2. selecting relevant database operations, which can be used to compare the databases

1.Population time

  • MongoDB population time 596ms alt text
  • Neo4j population time 409011ms alt text

2. Insert single elements The code below show how we can insert one element of data i both database

Neo4j

CREATE (Insurance:Insurance)
SET 
Insurance.id = 172534,
Insurance.statecode = 123456789, 
Insurance.county = "CLAY COUNTY",
Insurance.row.eq_site_limit = 2,
Insurance.hu_site_limit = 254281.5,
Insurance.fl_site_limit = 246144.49,
Insurance.fr_site_limit = 0,
Insurance.tiv_2011 = 0,
Insurance.tiv_2012 = 0,
Insurance.eq_site_deductible = 123456789,
Insurance.hu_site_deductible = 123456789,
Insurance.fl_site_deductible = 123456789,
Insurance.fr_site_deductible = 123456789,
Insurance.point_latitude = 123456789,
Insurance.point_longitude = 123456789,
Insurance.line = "Residential",
Insurance.construction = "Wood",
Insurance.point_granularity = 1

MongoDB

db.insurence.insertOne({
 "_id" : ObjectId("5ebb020e2050d9540fc2d08c"), "policyID" : 172534, "statecode" : "FL", 
 "county" : "CLAY COUNTY", "eq_site_limit" : 0, "hu_site_limit" : 254281.5, "fl_site_limit" : 0,
 "fr_site_limit" : 254281.5, "tiv_2011" : 254281.5, "tiv_2012" : 246144.49, "eq_site_deductible" : 0,
 "hu_site_deductible" : 0, "fl_site_deductible" : 0, "fr_site_deductible" : 0, "point_latitude" : 30.060614, 
 "point_longitude" : -81.702675, "line" : "Residential", "construction" : "Wood", "point_granularity" : 1 
})

3. How much space does the two database consume

Neo4j

  • Before = 2.12 GB (2.278.607.182 bytes)
  • After = 2.37 GB (2.547.756.160 bytes)
  • Storage taken = 0.25 GB (269.148.978 bytes)

MongoDB

  • List item

3. Selecet all elements from db

Neo4j

Match(n) RETURN n limit(36634) 

Result was 0.798 Seconds

MongoDB

DBQuery.shellBatchSize = 36634
db.insurence.find() - query all elments Result 10.00 sec

DBQuery.shellBatchSize - makes mongoDB retunring 36634 element instead of its standard db.insurence.find() - quries all elements in the insurence collection

Result was 10.00 seconds

4. How easy is it to setup

Neo4j very intuitive and easy to use GUI with alot of help, with error syntax and error handling.

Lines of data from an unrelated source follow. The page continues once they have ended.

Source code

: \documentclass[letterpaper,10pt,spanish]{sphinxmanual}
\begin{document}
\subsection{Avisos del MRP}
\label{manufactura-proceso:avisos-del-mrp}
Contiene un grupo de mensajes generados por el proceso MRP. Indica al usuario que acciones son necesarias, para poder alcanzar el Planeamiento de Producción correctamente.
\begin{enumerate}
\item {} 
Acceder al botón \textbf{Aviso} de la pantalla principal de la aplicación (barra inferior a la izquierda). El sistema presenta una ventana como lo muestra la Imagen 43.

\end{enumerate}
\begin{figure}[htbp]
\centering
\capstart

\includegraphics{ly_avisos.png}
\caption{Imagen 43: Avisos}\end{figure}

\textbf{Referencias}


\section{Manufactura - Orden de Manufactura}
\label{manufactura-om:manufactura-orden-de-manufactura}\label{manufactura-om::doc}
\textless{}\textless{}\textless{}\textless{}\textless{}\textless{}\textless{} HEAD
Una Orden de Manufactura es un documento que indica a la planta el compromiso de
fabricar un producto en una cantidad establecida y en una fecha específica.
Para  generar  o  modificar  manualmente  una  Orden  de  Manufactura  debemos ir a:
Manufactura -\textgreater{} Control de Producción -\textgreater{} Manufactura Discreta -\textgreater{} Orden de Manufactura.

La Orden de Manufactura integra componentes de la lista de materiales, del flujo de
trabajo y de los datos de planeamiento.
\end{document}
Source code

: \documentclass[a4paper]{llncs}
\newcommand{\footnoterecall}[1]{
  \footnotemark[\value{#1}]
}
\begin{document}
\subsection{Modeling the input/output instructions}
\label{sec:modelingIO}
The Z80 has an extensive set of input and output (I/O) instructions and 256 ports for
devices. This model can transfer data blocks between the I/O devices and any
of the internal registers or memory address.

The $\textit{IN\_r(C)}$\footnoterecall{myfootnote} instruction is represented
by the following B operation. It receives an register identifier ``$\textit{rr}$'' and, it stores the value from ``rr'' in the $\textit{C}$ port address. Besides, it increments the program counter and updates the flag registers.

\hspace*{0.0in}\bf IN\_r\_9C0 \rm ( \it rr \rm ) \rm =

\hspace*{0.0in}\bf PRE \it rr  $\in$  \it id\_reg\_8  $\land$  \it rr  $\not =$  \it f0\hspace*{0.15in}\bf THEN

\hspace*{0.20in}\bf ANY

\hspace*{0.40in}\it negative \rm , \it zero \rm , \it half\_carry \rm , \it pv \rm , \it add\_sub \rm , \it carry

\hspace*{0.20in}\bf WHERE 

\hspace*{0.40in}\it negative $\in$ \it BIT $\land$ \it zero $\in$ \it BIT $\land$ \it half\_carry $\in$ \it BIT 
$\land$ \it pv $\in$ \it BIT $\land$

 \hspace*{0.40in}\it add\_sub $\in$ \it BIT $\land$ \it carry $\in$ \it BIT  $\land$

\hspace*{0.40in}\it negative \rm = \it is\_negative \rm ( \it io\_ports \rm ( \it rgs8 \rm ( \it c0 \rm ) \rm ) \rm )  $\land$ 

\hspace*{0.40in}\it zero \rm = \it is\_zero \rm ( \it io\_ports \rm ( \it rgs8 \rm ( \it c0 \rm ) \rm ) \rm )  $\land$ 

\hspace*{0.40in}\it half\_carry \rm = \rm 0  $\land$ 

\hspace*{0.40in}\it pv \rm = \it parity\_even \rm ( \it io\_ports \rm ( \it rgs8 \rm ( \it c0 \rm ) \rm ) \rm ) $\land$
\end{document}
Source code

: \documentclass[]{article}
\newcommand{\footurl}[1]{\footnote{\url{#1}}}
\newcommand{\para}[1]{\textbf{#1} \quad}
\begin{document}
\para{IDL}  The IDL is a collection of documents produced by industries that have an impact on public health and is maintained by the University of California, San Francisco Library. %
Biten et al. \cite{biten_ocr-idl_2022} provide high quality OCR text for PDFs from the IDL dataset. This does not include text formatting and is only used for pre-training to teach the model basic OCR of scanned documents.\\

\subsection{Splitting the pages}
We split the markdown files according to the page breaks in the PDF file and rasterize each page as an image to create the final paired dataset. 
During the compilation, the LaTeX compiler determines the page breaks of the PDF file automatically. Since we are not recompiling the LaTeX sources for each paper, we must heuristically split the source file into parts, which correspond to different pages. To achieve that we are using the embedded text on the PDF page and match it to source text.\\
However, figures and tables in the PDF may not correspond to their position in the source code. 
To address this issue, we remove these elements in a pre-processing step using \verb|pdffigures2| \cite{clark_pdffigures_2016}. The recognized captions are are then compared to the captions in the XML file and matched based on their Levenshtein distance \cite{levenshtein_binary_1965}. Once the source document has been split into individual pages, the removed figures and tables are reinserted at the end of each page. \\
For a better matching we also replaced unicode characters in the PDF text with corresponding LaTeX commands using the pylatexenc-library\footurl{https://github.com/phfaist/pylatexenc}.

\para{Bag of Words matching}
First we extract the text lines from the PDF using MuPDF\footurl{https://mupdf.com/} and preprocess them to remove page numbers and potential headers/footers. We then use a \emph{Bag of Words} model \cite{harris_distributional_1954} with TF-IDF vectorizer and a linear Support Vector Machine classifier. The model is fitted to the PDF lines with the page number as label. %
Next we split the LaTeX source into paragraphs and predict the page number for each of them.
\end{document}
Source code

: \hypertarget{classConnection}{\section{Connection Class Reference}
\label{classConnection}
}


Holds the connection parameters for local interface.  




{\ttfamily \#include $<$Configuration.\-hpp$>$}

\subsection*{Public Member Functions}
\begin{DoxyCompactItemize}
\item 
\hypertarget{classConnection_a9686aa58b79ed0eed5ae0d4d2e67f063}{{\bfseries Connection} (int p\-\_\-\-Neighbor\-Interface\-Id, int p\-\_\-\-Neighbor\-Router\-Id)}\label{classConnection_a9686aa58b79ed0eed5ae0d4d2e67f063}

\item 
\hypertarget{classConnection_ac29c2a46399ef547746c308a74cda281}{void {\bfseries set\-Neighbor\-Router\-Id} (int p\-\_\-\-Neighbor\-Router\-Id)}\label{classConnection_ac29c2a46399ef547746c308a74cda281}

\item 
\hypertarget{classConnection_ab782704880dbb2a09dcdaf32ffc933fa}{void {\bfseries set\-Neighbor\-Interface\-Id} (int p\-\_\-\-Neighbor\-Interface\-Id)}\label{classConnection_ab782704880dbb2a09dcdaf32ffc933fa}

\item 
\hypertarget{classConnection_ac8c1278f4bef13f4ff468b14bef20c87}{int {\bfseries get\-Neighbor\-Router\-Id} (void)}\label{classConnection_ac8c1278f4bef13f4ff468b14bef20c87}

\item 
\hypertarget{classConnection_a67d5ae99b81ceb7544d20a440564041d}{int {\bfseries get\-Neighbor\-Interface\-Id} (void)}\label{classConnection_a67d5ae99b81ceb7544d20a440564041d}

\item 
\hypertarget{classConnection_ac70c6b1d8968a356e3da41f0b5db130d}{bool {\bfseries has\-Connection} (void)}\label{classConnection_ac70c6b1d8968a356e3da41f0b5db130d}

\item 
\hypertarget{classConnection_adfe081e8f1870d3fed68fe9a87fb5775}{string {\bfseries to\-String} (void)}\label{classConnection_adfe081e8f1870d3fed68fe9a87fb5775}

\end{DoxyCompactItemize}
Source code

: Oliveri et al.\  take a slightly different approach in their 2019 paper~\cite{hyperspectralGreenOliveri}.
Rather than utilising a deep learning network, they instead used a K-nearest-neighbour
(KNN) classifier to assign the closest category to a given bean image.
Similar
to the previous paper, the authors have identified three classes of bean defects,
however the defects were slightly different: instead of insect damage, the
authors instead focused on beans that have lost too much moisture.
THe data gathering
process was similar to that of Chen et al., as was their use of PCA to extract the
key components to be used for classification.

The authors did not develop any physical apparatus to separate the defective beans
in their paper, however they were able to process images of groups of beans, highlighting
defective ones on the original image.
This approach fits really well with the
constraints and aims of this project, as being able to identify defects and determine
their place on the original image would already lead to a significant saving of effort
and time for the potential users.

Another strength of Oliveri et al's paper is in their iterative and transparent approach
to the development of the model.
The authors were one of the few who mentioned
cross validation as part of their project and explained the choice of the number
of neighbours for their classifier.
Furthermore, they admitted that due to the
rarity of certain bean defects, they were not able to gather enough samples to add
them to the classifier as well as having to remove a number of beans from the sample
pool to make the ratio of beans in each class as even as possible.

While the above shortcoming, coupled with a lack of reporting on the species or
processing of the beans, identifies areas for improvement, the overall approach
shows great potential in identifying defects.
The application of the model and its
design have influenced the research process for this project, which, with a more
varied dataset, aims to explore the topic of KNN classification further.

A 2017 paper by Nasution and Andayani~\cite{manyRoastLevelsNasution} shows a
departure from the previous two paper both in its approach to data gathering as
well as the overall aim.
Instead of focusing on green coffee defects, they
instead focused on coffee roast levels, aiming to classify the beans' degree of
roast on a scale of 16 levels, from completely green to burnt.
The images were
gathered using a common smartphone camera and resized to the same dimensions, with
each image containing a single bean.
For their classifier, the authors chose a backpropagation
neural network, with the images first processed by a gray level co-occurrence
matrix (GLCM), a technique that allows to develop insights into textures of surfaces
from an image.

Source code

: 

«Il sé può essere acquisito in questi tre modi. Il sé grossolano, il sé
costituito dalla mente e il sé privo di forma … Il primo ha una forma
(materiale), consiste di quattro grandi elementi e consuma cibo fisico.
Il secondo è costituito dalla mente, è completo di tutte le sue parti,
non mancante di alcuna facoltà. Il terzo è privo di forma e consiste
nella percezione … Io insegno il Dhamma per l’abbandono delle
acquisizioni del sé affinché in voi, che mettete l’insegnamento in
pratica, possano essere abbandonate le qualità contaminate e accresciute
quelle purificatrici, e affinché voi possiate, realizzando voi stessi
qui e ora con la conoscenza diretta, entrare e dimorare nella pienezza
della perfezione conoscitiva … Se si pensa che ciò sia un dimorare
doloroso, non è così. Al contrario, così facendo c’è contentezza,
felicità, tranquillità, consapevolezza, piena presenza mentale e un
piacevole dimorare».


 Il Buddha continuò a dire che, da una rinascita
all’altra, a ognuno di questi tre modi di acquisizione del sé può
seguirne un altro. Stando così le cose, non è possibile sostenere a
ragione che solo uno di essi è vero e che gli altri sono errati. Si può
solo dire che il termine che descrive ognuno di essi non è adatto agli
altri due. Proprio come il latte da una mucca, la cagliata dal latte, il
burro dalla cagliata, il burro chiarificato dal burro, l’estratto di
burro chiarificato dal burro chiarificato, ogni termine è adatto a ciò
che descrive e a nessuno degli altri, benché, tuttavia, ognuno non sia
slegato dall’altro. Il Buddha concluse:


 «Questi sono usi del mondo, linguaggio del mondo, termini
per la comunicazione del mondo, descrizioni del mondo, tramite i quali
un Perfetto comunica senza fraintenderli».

MongoDB Experience with a command prompt needed, no GUI to visualize data.

3. reporting the results and conclusions

Based on our experiments with Neo4j and MongoDB can we conclude that if you have a very large data collection you will have to have alot space available since Neo4j takes up approximately 83 times as much space. But on the other hand its more intuitive to use Neo4j since you get alot of help with errors and syntax. personally we found it easier to import data into Neo4j contra MongoDB.

  • List item
  • List item

Futher work Scaling? how can they work together? more in depth with pros and cons?